A couple months after I was hired, I wrote a program which responds to faults in a distributed system by reassigning tasks to the available systems. It was fairly robust, with one specific exception which I felt was justified because it had a companion "watchdog" program, which ensured that its environment was correct.

A year later, a strange problem occurred, and global systems were down for 28 hours. It turns out they were still using my little program, but not the companion. So my exception, which I thought was safe, wound up costing the company a few million dollars. Boy, was my face red.

-- Anonymous, June 20, 2001


Well, so far on the job (2 years) nothing too erroneous. But I think the worst is sending out a paper or document with obvious mistakes in it and being slammed on peer reviews!

-- Anonymous, June 20, 2001

Well, the best stupid thing I ever witnessed at work (it wasn't me thank goodness!) was when a co-worker, who was just about as cocky as they come, wrote a software application to cache satellite data on a local hard disk rather than have to wait for optical disks to be auto-mounted (this just took a while, and engineers don't like to wait!). So this was supposed to speed up future accesses for the most used data. What it did instead was delete the most used data off of the optical disks and not cache it on the local hard disk...the total opposite of what it should have done. HA! All the other software people just kept chanting, "Glad it wasn't me. Glad it wasn't me!"

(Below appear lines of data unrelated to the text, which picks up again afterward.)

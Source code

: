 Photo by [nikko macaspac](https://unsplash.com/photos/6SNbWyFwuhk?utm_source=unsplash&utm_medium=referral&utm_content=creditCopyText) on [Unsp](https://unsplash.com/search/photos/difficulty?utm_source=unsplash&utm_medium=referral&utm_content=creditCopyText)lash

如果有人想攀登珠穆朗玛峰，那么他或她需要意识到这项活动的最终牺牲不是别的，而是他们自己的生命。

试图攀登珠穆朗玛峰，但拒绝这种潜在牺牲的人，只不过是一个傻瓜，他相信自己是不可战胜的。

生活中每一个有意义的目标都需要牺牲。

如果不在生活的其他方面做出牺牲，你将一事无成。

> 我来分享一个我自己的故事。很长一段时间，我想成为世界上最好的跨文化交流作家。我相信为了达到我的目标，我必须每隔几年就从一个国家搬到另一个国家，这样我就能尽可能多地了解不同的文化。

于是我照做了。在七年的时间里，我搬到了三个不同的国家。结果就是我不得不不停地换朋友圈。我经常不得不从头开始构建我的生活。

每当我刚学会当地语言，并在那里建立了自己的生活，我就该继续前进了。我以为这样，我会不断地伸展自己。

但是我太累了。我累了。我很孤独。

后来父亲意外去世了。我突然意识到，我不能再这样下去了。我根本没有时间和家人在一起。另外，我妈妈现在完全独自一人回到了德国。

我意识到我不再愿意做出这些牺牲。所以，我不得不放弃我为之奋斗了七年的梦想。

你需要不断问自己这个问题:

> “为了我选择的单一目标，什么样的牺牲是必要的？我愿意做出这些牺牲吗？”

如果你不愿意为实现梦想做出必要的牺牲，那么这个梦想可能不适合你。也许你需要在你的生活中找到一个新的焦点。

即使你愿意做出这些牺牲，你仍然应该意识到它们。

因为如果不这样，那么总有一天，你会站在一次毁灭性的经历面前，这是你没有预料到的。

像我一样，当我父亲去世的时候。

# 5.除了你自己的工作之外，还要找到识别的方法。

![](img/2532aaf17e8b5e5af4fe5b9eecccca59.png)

-- Anonymous, June 20, 2001

I can lock up any server they let me get my hands on. When I was working as a word processor, most of the work was done on a Tandem mainframe. I'd have to call tech support to get the system unlocked a couple times a week, and after a few months, they pointed out that nobody else EVER locked the thing up. They moved me to a PC after that and told me I could reboot it any time I wanted to.

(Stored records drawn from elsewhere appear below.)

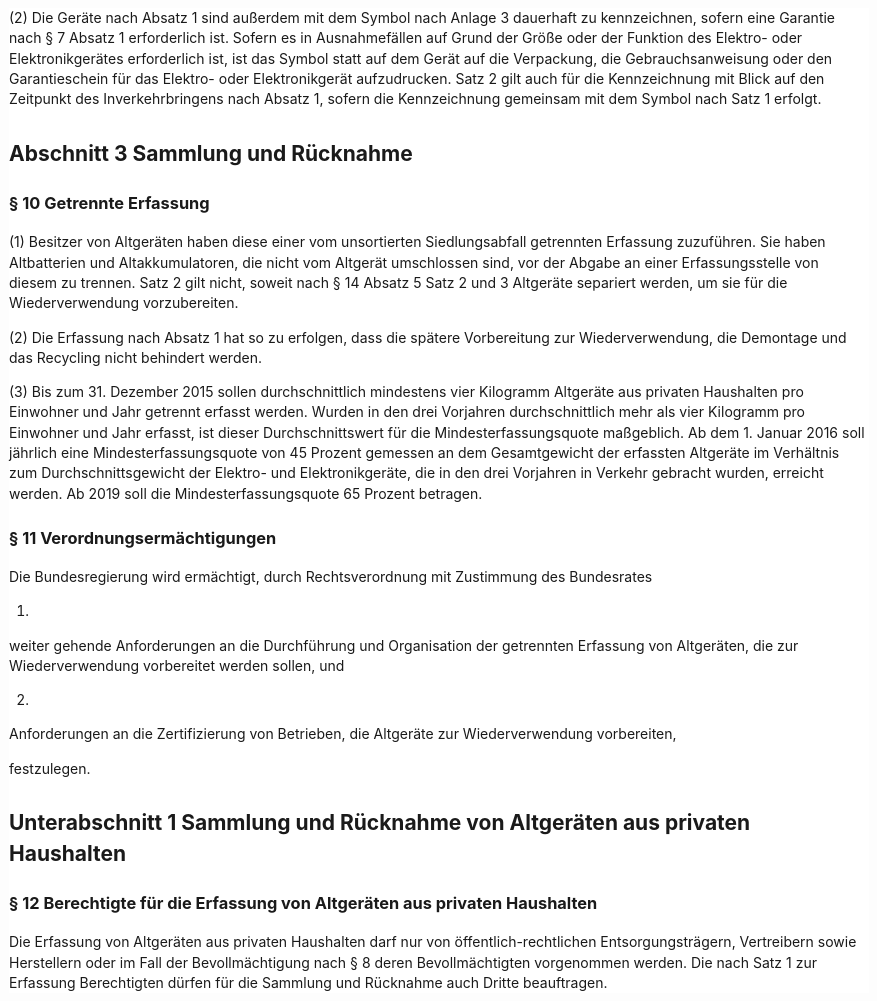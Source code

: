(2) Die Geräte nach Absatz 1 sind außerdem mit dem Symbol nach Anlage 3 dauerhaft zu kennzeichnen, sofern eine Garantie nach § 7 Absatz 1 erforderlich ist. Sofern es in Ausnahmefällen auf Grund der Größe oder der Funktion des Elektro- oder Elektronikgerätes erforderlich ist, ist das Symbol statt auf dem Gerät auf die Verpackung, die Gebrauchsanweisung oder den Garantieschein für das Elektro- oder Elektronikgerät aufzudrucken. Satz 2 gilt auch für die Kennzeichnung mit Blick auf den Zeitpunkt des Inverkehrbringens nach Absatz 1, sofern die Kennzeichnung gemeinsam mit dem Symbol nach Satz 1 erfolgt.

Abschnitt 3 Sammlung und Rücknahme
----------------------------------

### 

### § 10 Getrennte Erfassung

(1) Besitzer von Altgeräten haben diese einer vom unsortierten Siedlungsabfall getrennten Erfassung zuzuführen. Sie haben Altbatterien und Altakkumulatoren, die nicht vom Altgerät umschlossen sind, vor der Abgabe an einer Erfassungsstelle von diesem zu trennen. Satz 2 gilt nicht, soweit nach § 14 Absatz 5 Satz 2 und 3 Altgeräte separiert werden, um sie für die Wiederverwendung vorzubereiten.

(2) Die Erfassung nach Absatz 1 hat so zu erfolgen, dass die spätere Vorbereitung zur Wiederverwendung, die Demontage und das Recycling nicht behindert werden.

(3) Bis zum 31. Dezember 2015 sollen durchschnittlich mindestens vier Kilogramm Altgeräte aus privaten Haushalten pro Einwohner und Jahr getrennt erfasst werden. Wurden in den drei Vorjahren durchschnittlich mehr als vier Kilogramm pro Einwohner und Jahr erfasst, ist dieser Durchschnittswert für die Mindesterfassungsquote maßgeblich. Ab dem 1. Januar 2016 soll jährlich eine Mindesterfassungsquote von 45 Prozent gemessen an dem Gesamtgewicht der erfassten Altgeräte im Verhältnis zum Durchschnittsgewicht der Elektro- und Elektronikgeräte, die in den drei Vorjahren in Verkehr gebracht wurden, erreicht werden. Ab 2019 soll die Mindesterfassungsquote 65 Prozent betragen.

### § 11 Verordnungsermächtigungen

Die Bundesregierung wird ermächtigt, durch Rechtsverordnung mit Zustimmung des Bundesrates

1.  
weiter gehende Anforderungen an die Durchführung und Organisation der getrennten Erfassung von Altgeräten, die zur Wiederverwendung vorbereitet werden sollen, und

2.  
Anforderungen an die Zertifizierung von Betrieben, die Altgeräte zur Wiederverwendung vorbereiten,

festzulegen.

Unterabschnitt 1 Sammlung und Rücknahme von Altgeräten aus privaten Haushalten
------------------------------------------------------------------------------

### 

### § 12 Berechtigte für die Erfassung von Altgeräten aus privaten Haushalten

Die Erfassung von Altgeräten aus privaten Haushalten darf nur von öffentlich-rechtlichen Entsorgungsträgern, Vertreibern sowie Herstellern oder im Fall der Bevollmächtigung nach § 8 deren Bevollmächtigten vorgenommen werden. Die nach Satz 1 zur Erfassung Berechtigten dürfen für die Sammlung und Rücknahme auch Dritte beauftragen.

-- Anonymous, June 20, 2001

I inserted one of Paul Ford's "I just fucked your mother!" error messages into a PowerPoint presentation some years back.

I'll leave it for you to decide if it was a mistake or not.

-- Anonymous, June 22, 2001



I worked for a man named John Ridley at the time, and was really good friends with his daughter, Jen, at the time. Jen also worked for the same company, so often times I'd send her things that I meant to send to him, but NEVER the other way around. Until that fateful day, when I finally managed to get the attention of a guy I had been chasing for some time. I went into huge detail ... swapping spit, the color of the spit, the consistency of the spit ... whatever. Five minutes after sending the email, I got an email from my boss: "Thanks for this, but I think it was meant for the other Ridley". I don't think I came out from under my desk for 5 or 6 days!

-- Anonymous, June 25, 2001

Well, I'm a computer architecture guy, so stupid mistakes don't oft happen, but...

My brother accidentally exploded the $2000.00 superloop for the FPLC device in the protein lab which he runs (due to accidentally running a clean cycle with a backcheck valve sealed). Besides the replacement cost, it was during his first month of working at the job. Boy was he worried! He admitted straight to his boss though. Good kid.